Classroom management; classroom discipline; student behavior; whatever you call it, these things are on teachers’ minds in July and August. Really, they’re year-long endeavors, but back-to-school season is the prime time for developing a game plan for a well-run classroom. If you read classroom management books, teacher blogs, or even just talk to successful teachers, there is a theme among their rules: less is more. Picking 3-5 rules and consistently enforcing them tends to work better than having a laundry list of things posted in a classroom and expecting students to really buy into them.
It’s from this philosophy that many teachers (including myself) employ the well-known phrase “hill to die on.” One thing I learned during my decade in the classroom is that you can’t fight every battle and expect to win. During my first few years, I tried to fight every battle that came my way and I wound up exhausted and defeated.
And my students suffered: they ran rampant and didn’t learn as much as they should have or could have. As I gained experience, I began to realize that I had to just let some things go. I’m a lot better at it now that I’m a parent, and if I ever go back into the classroom, I think that experience will serve me well in this regard. But as I grew in my teaching experience, I finally reached the point where I had to decide what were going to be my hills to die on. One of the things I considered was gum-chewing. My decision on how to handle gum chewing actually came about in a sort of convoluted, backwards sort-of way. I hate bugs. Bugs of any kind. And the last thing I wanted were bugs in my classroom. I never opened my windows, and I never left food lying around my classroom. In fact, I rarely ate in my classroom. I tried to eat in other teachers’ rooms or a staff room or something in order to minimize the likelihood of crumbs on my floor, which would attract bugs.
Well, my students wanted to eat in my room. This was less of a problem in middle school, but when I moved up to teaching high school, it was pervasive. I would have students that brought what seemed to be entire meals and would want to eat them during my class. Now, when I was in college, I did this sometimes. In fact, I remember I did it in one specific class because I had a full day and only had time to grab food from somewhere on my way to class and then eat it during class. But I digress. When I refused to let them eat in my room, my students would always spout back at me that “so-and-so” teacher let them eat in class. I could not fathom how any teacher would let teenagers eat in their classroom when they would undoubtedly leave trash and food behind. But somehow, in my growth, I realized that unless it fell under some sort of school or district policy, classroom rules like whether or not students could eat in a classroom were up to teacher discretion.

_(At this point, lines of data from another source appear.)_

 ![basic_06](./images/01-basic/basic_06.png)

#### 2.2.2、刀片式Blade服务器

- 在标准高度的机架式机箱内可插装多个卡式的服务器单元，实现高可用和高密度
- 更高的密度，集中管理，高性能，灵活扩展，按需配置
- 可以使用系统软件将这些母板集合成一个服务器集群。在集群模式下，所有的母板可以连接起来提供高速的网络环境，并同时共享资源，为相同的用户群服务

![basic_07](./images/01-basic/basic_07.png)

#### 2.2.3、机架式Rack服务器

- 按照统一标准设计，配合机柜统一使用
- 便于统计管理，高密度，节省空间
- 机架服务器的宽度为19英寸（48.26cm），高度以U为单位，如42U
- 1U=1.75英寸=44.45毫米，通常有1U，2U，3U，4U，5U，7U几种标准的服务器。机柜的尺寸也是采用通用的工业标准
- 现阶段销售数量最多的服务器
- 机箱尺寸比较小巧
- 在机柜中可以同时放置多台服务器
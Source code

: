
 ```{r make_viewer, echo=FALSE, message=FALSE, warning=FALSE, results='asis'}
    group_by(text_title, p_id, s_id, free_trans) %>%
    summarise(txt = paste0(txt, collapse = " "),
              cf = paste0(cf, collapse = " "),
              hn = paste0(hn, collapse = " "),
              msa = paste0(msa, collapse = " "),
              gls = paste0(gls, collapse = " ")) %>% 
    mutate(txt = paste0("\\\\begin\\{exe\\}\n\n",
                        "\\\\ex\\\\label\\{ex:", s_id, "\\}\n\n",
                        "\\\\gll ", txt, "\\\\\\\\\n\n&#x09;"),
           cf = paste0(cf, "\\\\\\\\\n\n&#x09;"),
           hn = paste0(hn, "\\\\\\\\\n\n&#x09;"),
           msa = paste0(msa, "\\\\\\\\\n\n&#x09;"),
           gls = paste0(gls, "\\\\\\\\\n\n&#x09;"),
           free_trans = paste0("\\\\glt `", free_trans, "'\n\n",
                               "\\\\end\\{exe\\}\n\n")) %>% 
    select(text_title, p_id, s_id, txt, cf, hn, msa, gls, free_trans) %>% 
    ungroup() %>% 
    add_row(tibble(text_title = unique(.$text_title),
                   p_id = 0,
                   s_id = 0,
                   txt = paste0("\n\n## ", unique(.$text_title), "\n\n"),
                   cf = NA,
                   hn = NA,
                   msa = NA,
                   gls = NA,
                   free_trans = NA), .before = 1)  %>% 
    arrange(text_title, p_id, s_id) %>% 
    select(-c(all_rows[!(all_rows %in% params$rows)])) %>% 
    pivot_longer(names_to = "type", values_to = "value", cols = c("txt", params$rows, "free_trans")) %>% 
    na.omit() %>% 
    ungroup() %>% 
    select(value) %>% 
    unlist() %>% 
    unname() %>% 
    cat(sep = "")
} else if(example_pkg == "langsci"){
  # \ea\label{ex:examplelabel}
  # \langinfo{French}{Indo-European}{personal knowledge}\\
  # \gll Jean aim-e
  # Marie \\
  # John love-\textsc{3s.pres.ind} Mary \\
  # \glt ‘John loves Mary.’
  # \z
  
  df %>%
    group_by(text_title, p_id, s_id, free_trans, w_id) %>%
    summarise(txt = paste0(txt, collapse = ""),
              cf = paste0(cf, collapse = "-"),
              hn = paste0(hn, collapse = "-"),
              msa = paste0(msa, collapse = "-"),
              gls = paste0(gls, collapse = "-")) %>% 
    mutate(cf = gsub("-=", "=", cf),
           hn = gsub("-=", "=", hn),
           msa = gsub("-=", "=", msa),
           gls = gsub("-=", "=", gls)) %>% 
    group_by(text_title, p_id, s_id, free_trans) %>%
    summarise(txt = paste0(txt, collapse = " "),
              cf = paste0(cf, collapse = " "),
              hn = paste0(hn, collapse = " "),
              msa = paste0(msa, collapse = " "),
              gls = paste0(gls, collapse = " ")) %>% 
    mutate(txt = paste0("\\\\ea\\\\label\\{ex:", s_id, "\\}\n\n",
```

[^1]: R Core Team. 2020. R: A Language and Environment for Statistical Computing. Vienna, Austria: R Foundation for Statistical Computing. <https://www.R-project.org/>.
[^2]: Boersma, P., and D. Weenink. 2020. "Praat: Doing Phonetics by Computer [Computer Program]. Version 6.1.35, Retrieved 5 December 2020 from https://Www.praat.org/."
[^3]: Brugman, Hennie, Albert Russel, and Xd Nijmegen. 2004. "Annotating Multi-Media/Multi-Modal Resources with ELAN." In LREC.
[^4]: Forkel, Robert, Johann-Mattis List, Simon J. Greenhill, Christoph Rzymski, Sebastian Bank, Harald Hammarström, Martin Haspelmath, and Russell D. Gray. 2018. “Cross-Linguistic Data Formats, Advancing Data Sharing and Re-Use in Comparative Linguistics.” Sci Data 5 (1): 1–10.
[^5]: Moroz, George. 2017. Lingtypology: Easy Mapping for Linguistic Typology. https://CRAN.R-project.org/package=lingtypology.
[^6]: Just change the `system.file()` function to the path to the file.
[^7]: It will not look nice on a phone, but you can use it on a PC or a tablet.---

And so I began to find my hills.
One of my hills was food in the classroom. I will expound more upon this in a later post, but my policy has always been and will always be (at least I think it will) that no one eats in my classroom – even me. (I am very cognizant of not falling into the “do-as-I-say-not-as-I-do” trap; if I require it of my students, I do it myself, too. I don’t let my students eat in my room, and I never eat in front of them.) So finally one year I decided to experiment. I was tired of fighting the gum battle. I mean, it was so prevalent: ever teacher I’d ever had and had ever known had made kids spit out their gum. Gum was not allowed. But I was tired of being the gum Nazi. I was tired of gum under my desks and on the floor and being found in places one just should not find gum. So I really thought about it. I had nothing against gum. I chew gum all the time. It doesn’t interfere with my ability to teach and as a student, it never interfered with my ability to learn. So why did we always ban gum? I looked it up; it wasn’t a district or even a school-wide policy. It was just culture. Anti-gum culture.
So I took a leap of faith. Maybe, if I allowed gum, the gum problems would cease. Maybe if I wasn’t constantly on the lookout to find gum and order it into the trash can, it would stop being put under desks and on floors and windows and such. Maybe if I just gave up being the gum Nazi, I could put my energy into fighting a different battle that meant more to me (like eating in the classroom). I was prepared for failure. I was prepared to retract my policy after the first quarter – or even first semester. But let me tell you: it was completely successful. I started the school year with my rules and expectations outline (again, a later post), and in it, I made it clear that I allowed my students to chew gum, provided it wasn’t distracting, stayed in the mouth, and went into the trash when it was finished. My students thought I was playing some sort of trick. I had at least 2-3 hands in every period ask things like, “Are you serious?” and “Really? You’re for real?” I assured them that I really was serious and that I reserved the right to change my mind if I started finding gum in inappropriate places. But I didn’t. My students chewed their gum quietly. They didn’t blow bubbles. They didn’t put it in each other’s hair. When it lost flavor, they spit it out and put in a new piece (the first few times I would get the side eye, as if to make sure I was really going to let them do it). It was liberating.
I had so much more energy to devote to other things than sniffing out gum. I even had kids offer me gum (which was sweet; not that I ever took them up on it, but…sweet, nonetheless). So every year after that I continued my policy. And if I ever go back into the classroom, I will continue it. I stopped being the gum Nazi because it sucked my energy away from things that mattered more to me. When I stopped devoting energy to gum, I was able to spend more time teaching and less time worrying about something that, in the grand scheme of things (for me, personally), was not worthy of being a hill to die on.